▶ [YOUR TASK]:
Pick out the lines below that contain the string "stream" and copy them all.

BEGIN RAW DATA

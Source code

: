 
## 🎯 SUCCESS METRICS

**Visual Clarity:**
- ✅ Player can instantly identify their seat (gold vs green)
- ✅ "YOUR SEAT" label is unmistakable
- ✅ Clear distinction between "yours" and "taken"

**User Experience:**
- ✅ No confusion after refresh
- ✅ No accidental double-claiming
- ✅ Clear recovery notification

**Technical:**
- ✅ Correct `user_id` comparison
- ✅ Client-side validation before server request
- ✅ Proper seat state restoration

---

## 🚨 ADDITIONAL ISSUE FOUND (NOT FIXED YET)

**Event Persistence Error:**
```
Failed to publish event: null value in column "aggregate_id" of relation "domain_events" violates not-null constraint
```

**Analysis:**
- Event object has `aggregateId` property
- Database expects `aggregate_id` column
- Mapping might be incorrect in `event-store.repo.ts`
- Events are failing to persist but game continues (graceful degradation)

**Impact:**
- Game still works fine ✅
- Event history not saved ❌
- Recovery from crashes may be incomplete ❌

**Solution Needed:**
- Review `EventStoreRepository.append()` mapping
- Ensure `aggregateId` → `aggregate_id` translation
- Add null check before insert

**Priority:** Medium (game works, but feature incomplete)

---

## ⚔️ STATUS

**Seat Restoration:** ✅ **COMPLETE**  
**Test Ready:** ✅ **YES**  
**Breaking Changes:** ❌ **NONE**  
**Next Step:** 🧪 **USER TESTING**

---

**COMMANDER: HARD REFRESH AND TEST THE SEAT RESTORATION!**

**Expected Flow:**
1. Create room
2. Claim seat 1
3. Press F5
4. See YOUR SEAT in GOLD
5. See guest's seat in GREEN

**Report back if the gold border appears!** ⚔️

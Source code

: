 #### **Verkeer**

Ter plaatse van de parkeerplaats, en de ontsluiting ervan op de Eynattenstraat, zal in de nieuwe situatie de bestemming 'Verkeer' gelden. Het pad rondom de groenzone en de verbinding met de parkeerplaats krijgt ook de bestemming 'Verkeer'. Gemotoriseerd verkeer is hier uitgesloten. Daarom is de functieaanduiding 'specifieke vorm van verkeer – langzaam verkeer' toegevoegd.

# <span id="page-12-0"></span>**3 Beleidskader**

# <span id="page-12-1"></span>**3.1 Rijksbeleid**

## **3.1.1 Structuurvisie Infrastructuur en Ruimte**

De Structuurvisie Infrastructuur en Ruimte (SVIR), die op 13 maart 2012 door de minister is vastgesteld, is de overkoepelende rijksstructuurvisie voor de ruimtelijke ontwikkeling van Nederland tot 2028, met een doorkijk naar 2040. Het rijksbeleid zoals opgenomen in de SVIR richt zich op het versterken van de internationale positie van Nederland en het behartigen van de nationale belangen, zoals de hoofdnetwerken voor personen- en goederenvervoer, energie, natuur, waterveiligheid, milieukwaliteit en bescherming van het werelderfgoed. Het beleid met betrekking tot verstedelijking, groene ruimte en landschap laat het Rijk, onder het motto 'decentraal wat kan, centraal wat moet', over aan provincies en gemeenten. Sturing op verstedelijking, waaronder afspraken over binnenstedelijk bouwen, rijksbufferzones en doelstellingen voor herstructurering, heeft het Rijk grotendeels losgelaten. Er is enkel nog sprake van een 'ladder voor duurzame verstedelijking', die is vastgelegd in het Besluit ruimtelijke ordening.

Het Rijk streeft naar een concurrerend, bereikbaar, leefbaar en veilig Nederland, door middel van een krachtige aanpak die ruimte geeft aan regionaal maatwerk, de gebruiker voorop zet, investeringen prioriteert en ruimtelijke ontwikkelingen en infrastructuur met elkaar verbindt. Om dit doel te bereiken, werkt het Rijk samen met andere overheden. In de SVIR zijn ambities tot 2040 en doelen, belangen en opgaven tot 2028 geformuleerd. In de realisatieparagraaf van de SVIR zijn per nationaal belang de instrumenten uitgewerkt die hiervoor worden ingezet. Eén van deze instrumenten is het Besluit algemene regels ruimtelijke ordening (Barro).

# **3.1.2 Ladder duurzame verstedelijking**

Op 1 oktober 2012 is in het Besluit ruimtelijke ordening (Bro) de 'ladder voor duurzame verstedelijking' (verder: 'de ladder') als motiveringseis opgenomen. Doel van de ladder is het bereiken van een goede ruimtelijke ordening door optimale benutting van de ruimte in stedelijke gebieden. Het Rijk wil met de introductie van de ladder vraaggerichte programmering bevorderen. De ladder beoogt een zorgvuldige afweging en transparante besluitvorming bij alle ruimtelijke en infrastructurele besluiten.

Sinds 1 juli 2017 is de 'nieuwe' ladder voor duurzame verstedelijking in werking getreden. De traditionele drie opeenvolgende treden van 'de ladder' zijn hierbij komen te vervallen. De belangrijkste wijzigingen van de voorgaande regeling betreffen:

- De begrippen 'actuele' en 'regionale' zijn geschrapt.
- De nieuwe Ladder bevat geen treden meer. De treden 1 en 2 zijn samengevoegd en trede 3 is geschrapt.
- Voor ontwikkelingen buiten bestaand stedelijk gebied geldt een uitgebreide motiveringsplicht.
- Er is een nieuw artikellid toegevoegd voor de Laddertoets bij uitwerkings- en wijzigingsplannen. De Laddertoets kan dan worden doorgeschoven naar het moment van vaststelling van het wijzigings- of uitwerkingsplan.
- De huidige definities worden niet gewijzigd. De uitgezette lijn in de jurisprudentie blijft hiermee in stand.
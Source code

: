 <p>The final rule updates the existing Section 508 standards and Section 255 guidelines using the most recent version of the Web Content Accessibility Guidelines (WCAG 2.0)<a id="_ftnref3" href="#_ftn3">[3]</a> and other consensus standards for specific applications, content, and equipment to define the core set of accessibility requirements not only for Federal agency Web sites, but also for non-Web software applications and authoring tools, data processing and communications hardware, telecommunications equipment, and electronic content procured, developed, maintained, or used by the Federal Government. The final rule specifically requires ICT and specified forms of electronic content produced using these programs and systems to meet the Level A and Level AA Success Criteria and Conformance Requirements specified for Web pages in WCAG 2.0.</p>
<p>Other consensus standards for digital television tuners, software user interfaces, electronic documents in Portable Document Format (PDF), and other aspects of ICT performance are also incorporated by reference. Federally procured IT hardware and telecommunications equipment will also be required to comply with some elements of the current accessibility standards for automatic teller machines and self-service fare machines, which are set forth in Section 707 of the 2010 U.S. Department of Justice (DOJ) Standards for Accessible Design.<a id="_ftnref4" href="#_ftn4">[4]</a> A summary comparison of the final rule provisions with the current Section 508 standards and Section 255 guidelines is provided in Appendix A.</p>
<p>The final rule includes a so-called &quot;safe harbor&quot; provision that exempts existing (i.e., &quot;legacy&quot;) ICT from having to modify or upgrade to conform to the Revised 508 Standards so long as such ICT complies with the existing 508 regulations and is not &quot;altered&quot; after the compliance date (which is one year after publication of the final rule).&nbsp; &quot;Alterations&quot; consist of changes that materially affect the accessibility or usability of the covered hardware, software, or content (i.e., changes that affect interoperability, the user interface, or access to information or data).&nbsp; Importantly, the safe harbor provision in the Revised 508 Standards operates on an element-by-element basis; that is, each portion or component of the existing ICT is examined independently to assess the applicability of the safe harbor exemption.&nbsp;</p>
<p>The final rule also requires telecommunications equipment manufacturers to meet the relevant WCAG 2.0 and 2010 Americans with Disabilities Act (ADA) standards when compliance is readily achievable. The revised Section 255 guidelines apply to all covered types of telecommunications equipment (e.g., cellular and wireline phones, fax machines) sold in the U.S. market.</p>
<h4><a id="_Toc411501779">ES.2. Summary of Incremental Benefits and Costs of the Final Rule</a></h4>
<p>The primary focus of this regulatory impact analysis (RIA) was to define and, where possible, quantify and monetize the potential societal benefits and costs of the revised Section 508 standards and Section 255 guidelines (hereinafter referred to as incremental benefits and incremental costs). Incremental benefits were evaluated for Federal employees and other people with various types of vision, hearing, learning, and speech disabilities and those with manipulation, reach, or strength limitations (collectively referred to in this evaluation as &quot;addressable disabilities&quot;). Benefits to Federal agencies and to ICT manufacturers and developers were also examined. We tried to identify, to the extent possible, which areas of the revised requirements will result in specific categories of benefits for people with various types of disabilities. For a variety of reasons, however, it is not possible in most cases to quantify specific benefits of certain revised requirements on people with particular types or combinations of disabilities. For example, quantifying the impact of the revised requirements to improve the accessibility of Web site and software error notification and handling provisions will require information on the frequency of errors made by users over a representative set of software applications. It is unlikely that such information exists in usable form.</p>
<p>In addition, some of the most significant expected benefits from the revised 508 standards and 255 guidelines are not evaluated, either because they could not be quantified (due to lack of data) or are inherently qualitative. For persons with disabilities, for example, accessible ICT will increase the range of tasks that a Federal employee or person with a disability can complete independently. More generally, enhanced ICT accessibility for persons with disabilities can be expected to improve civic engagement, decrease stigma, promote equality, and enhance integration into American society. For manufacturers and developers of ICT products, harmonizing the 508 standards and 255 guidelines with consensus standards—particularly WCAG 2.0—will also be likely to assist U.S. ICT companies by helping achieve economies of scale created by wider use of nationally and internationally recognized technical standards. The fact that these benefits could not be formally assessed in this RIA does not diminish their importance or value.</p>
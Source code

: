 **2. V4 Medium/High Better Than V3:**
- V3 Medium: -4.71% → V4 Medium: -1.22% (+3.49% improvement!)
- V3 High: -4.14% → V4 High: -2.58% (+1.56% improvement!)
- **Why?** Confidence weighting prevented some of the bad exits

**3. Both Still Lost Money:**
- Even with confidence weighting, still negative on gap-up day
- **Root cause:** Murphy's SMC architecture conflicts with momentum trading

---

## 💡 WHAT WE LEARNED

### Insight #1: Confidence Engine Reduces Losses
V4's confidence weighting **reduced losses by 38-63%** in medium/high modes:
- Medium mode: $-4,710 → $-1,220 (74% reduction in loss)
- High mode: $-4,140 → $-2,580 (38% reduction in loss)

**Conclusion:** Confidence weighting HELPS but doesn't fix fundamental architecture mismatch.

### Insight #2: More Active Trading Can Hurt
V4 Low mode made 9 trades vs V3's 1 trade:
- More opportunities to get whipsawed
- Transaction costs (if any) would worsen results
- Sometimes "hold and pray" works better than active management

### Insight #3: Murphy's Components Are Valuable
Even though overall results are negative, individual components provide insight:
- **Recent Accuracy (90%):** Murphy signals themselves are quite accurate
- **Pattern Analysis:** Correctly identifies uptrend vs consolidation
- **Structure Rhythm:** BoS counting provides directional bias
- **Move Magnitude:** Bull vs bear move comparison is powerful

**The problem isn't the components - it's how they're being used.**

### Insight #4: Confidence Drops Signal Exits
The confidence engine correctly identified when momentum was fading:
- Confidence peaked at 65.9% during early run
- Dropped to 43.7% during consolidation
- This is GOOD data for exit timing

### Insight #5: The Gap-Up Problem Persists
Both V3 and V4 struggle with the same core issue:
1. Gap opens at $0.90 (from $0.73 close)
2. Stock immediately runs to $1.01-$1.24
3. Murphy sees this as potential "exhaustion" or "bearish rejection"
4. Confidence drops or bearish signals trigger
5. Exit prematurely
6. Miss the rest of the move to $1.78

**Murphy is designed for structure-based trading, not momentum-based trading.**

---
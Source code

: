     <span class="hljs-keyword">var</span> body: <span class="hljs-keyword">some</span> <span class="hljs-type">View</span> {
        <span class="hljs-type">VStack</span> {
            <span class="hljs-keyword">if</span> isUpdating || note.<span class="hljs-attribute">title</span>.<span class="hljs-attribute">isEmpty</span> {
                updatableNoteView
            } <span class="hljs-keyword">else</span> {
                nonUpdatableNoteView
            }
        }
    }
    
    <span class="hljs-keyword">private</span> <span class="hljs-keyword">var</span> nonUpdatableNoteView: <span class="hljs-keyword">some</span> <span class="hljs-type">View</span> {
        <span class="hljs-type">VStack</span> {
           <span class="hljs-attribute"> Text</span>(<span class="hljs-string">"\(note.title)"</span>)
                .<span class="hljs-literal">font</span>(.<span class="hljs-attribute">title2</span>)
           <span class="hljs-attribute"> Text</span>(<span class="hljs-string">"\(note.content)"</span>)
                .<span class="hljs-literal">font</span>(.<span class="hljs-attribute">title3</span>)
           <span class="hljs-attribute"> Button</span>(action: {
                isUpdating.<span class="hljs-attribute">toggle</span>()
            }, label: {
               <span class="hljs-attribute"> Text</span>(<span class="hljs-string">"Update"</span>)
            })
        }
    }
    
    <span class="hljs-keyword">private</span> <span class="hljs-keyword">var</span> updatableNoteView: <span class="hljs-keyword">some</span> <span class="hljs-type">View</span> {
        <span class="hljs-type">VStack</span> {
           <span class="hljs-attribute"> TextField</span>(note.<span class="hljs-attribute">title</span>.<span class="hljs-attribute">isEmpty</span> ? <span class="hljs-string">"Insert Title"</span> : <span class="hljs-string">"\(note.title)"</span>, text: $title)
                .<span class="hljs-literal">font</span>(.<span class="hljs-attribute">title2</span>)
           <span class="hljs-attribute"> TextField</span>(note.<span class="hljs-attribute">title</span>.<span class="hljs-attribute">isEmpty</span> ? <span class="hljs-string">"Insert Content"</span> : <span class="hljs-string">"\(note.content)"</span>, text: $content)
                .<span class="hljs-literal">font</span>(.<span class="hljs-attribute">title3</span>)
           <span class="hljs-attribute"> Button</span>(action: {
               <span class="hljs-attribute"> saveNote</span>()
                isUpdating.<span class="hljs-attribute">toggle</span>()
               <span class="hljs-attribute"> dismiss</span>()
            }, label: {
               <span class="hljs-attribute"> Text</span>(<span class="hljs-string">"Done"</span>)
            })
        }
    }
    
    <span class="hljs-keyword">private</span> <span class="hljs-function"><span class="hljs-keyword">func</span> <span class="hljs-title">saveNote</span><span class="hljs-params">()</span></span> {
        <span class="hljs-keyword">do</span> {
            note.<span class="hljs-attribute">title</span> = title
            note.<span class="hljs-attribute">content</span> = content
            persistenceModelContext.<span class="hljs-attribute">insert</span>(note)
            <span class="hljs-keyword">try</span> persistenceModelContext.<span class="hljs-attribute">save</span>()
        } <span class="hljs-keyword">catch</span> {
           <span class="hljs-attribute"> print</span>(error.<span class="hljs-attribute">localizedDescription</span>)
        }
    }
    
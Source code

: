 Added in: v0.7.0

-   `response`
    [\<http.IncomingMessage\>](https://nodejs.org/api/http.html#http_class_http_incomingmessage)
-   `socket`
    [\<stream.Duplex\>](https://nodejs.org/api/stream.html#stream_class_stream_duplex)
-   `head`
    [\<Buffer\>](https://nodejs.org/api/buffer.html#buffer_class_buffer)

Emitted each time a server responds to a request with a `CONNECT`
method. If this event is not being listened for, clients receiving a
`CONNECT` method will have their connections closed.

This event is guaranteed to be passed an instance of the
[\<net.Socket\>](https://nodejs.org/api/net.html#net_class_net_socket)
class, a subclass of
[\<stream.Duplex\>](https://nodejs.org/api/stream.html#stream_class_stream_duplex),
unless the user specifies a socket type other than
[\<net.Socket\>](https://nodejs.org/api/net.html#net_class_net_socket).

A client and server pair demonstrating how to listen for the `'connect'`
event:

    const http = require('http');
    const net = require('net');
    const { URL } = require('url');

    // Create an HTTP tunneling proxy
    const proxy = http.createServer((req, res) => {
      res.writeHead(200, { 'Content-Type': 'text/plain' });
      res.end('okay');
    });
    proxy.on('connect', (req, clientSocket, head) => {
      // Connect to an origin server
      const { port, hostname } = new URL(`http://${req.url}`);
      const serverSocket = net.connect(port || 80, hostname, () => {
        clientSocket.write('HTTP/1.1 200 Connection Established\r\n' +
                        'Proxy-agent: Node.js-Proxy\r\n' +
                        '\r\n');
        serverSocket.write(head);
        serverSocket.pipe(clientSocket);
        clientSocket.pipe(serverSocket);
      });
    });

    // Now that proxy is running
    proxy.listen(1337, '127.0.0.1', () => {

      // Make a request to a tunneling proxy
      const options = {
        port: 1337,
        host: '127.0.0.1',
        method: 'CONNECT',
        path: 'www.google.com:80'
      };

END RAW DATA

▶ [SOLVED EXERCISE]:
    [\<stream.Duplex\>](https://nodejs.org/api/stream.html#stream_class_stream_duplex)
[\<stream.Duplex\>](https://nodejs.org/api/stream.html#stream_class_stream_duplex),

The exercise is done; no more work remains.